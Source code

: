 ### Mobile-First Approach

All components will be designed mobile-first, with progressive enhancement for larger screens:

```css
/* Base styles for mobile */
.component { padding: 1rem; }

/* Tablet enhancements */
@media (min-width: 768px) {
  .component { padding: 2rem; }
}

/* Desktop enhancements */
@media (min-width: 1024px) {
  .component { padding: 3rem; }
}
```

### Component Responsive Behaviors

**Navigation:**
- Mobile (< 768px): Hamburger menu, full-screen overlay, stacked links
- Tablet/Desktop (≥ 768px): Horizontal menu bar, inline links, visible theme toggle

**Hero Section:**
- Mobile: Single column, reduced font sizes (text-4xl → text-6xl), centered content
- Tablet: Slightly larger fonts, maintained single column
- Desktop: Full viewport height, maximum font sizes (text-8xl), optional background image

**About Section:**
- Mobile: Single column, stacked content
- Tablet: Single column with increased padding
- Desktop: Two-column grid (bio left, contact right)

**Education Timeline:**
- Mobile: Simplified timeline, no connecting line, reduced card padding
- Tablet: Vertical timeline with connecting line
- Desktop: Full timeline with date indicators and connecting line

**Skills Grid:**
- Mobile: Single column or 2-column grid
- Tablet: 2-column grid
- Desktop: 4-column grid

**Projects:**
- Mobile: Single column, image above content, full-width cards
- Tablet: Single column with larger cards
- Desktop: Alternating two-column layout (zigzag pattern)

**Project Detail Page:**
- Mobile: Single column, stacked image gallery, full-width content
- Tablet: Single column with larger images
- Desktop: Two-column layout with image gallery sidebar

* * *

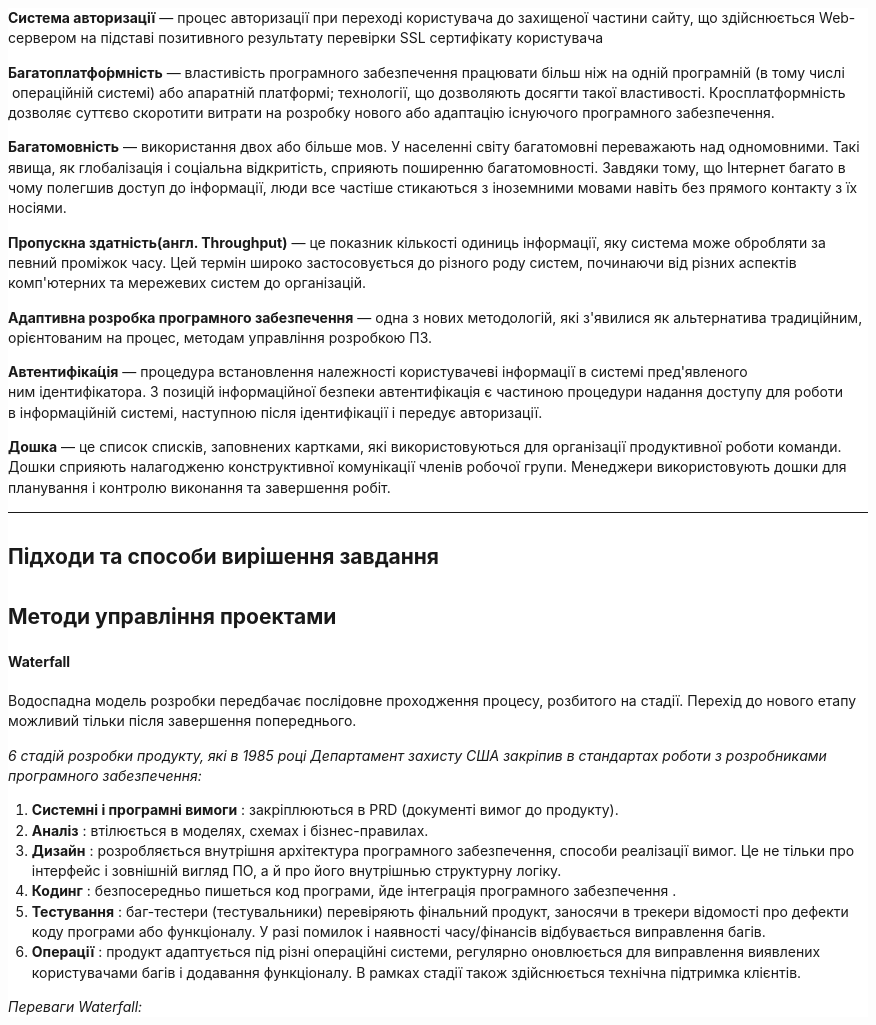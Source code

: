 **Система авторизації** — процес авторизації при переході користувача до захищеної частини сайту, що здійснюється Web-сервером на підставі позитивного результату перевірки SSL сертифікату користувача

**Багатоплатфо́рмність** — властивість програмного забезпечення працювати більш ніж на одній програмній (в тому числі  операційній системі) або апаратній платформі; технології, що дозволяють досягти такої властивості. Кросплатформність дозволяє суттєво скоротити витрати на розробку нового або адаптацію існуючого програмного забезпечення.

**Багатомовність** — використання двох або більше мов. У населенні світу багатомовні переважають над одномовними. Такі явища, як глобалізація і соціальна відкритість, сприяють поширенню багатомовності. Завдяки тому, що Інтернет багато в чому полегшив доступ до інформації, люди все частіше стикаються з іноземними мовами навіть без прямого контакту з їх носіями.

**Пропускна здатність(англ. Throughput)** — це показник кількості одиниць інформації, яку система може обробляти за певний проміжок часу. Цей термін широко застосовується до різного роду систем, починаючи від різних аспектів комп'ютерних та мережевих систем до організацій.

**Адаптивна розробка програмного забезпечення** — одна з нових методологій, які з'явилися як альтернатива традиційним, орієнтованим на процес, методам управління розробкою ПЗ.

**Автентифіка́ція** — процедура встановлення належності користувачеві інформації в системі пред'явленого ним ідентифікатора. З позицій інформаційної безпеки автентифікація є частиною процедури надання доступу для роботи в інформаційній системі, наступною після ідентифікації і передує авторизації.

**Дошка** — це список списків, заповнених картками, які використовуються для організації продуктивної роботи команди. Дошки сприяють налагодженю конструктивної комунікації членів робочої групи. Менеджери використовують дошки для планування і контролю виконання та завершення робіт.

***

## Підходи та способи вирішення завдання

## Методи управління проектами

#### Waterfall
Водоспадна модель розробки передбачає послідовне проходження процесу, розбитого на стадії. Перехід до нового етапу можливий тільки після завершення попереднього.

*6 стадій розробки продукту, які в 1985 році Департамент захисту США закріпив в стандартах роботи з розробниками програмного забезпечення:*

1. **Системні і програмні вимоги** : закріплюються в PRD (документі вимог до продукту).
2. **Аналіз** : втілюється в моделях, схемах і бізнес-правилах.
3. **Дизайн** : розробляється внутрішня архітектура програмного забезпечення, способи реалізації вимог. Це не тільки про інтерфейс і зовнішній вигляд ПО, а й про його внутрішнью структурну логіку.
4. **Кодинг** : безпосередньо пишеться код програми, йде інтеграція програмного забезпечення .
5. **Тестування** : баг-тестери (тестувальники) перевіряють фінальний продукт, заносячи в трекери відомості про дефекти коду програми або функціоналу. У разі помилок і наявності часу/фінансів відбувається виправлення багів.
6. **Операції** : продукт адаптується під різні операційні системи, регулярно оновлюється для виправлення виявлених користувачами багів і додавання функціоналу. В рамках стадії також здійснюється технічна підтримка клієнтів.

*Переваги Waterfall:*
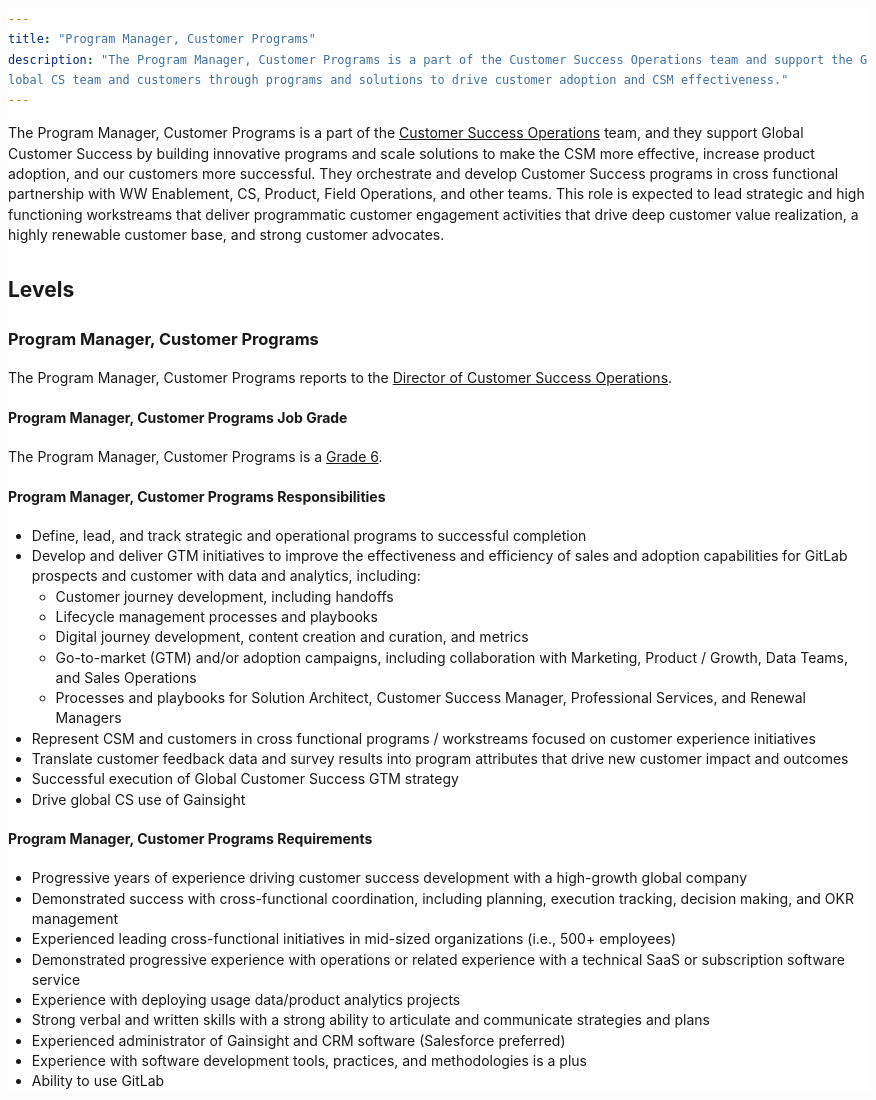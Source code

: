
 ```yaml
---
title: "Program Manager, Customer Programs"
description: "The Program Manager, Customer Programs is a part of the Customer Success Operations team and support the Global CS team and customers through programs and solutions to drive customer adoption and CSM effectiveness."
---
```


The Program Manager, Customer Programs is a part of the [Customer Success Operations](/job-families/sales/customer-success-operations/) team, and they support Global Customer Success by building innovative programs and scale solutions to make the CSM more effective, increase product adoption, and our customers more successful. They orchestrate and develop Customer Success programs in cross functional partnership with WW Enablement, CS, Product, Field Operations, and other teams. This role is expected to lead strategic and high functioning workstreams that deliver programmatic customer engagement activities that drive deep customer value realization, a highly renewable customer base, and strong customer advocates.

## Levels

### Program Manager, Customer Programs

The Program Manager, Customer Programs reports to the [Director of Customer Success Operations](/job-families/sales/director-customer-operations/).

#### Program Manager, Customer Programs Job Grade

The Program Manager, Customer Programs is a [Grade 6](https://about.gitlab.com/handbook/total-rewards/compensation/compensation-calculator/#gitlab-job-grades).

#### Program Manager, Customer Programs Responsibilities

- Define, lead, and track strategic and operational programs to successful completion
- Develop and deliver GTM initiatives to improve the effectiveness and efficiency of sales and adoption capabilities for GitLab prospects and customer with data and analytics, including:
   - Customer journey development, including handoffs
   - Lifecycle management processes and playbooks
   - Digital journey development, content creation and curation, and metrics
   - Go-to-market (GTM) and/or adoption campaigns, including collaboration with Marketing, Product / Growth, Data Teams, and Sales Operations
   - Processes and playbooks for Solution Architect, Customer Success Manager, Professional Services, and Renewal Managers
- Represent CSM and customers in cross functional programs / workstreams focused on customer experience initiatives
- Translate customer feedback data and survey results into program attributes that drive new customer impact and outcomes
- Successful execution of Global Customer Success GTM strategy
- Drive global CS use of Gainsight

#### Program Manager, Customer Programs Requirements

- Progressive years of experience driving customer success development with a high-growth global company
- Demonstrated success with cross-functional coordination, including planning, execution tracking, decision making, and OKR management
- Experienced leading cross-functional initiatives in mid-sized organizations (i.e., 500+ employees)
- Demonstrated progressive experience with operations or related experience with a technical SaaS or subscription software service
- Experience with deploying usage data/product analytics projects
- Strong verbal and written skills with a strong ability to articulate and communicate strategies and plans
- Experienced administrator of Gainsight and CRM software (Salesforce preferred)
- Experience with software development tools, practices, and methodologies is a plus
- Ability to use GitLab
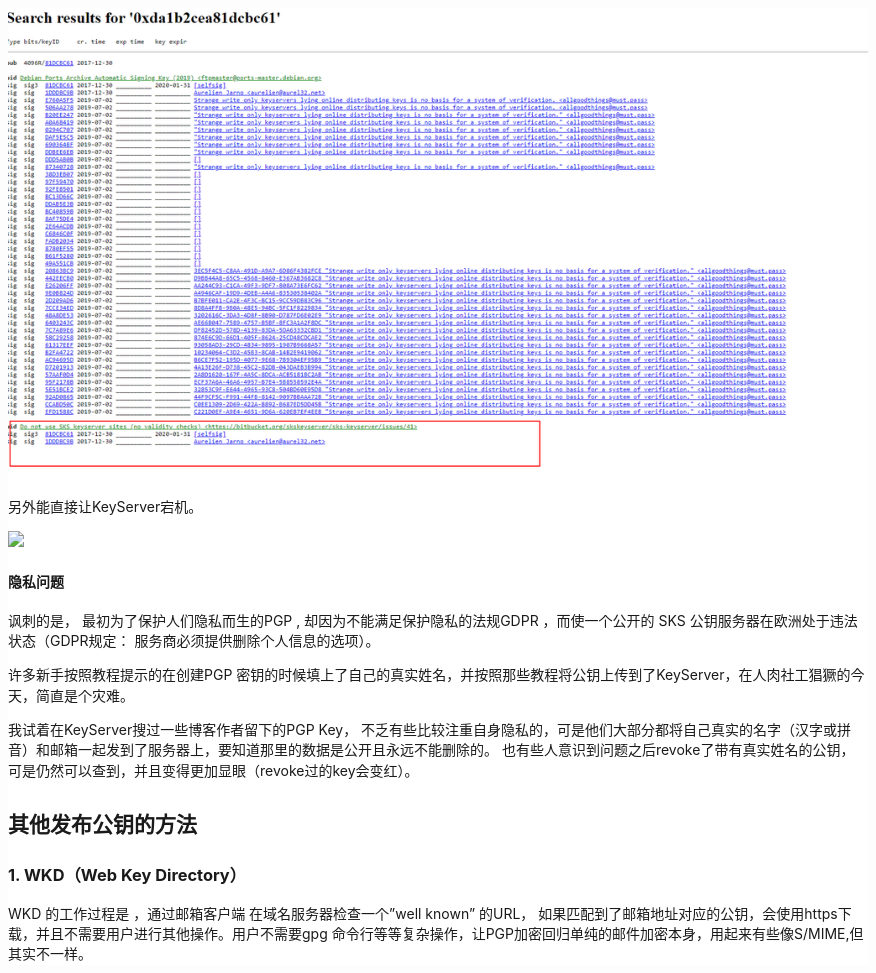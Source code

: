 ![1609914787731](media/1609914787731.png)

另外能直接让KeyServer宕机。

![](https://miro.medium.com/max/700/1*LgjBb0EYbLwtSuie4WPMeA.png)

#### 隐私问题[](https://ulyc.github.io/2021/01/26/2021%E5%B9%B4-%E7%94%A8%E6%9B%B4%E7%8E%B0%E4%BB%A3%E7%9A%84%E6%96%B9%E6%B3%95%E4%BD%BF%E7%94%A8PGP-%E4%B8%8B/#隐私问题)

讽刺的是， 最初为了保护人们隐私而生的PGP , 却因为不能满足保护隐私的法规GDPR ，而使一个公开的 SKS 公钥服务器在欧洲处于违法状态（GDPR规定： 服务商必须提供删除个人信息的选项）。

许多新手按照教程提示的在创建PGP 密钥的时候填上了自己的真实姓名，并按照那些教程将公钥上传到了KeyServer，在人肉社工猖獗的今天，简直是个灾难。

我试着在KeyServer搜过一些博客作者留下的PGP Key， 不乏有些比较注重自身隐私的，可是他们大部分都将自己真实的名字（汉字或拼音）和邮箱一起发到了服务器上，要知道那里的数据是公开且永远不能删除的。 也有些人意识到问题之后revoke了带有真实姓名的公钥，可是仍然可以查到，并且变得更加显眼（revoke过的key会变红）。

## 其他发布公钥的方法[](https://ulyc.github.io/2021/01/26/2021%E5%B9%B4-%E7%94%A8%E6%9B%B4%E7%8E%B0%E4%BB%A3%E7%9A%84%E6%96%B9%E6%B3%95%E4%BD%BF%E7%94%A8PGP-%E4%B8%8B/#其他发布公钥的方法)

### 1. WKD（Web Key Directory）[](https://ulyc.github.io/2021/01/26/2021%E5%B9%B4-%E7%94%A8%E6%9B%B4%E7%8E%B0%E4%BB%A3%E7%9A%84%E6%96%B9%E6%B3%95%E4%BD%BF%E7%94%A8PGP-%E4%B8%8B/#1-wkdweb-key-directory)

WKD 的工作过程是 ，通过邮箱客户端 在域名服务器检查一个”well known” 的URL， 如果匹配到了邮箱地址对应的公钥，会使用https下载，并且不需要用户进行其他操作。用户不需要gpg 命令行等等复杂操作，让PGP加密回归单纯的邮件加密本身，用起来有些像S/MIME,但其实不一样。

**Requirement**.
Taking the entries above, print exactly the lines starting at the line with "#### Program Manager, Customer Programs Responsibilities" and ending at the line with "- Go-to-market (GTM)", both included.

**Expected answer**.
#### Program Manager, Customer Programs Responsibilities

- Define, lead, and track strategic and operational programs to successful completion
- Develop and deliver GTM initiatives to improve the effectiveness and efficiency of sales and adoption capabilities for GitLab prospects and customer with data and analytics, including:
   - Customer journey development, including handoffs
   - Lifecycle management processes and playbooks
   - Digital journey development, content creation and curation, and metrics
   - Go-to-market (GTM) and/or adoption campaigns, including collaboration with Marketing, Product / Growth, Data Teams, and Sales Operations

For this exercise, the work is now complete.